• **TASK DESCRIPTION**
Gather each line in the entries that includes the string "como".

*** INFORMATION PROVIDED Section Begins ***

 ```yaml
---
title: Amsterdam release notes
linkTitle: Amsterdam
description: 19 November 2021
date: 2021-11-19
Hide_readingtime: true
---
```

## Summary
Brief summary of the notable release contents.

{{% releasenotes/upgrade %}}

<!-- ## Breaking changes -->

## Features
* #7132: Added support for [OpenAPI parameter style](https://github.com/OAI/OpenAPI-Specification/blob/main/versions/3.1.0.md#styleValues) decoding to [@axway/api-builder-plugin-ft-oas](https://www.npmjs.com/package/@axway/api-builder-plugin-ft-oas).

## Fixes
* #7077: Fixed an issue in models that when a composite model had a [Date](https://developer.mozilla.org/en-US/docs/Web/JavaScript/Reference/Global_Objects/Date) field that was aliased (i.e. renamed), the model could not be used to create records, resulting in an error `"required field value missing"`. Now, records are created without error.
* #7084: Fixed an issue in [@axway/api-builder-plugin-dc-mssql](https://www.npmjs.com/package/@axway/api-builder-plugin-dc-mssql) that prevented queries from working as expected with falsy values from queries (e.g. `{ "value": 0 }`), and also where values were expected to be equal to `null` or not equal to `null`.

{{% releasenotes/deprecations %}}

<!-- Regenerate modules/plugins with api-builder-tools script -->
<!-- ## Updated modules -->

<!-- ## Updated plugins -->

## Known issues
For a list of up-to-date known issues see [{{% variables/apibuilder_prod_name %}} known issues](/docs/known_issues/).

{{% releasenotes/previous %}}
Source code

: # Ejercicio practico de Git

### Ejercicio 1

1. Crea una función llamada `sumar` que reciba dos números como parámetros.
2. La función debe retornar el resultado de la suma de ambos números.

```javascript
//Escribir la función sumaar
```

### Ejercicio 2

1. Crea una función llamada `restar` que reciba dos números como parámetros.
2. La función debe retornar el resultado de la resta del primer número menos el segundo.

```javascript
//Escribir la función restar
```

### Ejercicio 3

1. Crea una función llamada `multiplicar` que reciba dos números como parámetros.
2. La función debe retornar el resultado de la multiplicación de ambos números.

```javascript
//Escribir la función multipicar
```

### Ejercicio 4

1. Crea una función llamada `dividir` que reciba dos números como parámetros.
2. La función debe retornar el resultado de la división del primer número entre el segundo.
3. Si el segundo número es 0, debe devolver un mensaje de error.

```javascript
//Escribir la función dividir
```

*** INFORMATION PROVIDED Section Ends ***

• **COMPLETED TASK**
1. Crea una función llamada `sumar` que reciba dos números como parámetros.
1. Crea una función llamada `restar` que reciba dos números como parámetros.
1. Crea una función llamada `multiplicar` que reciba dos números como parámetros.
1. Crea una función llamada `dividir` que reciba dos números como parámetros.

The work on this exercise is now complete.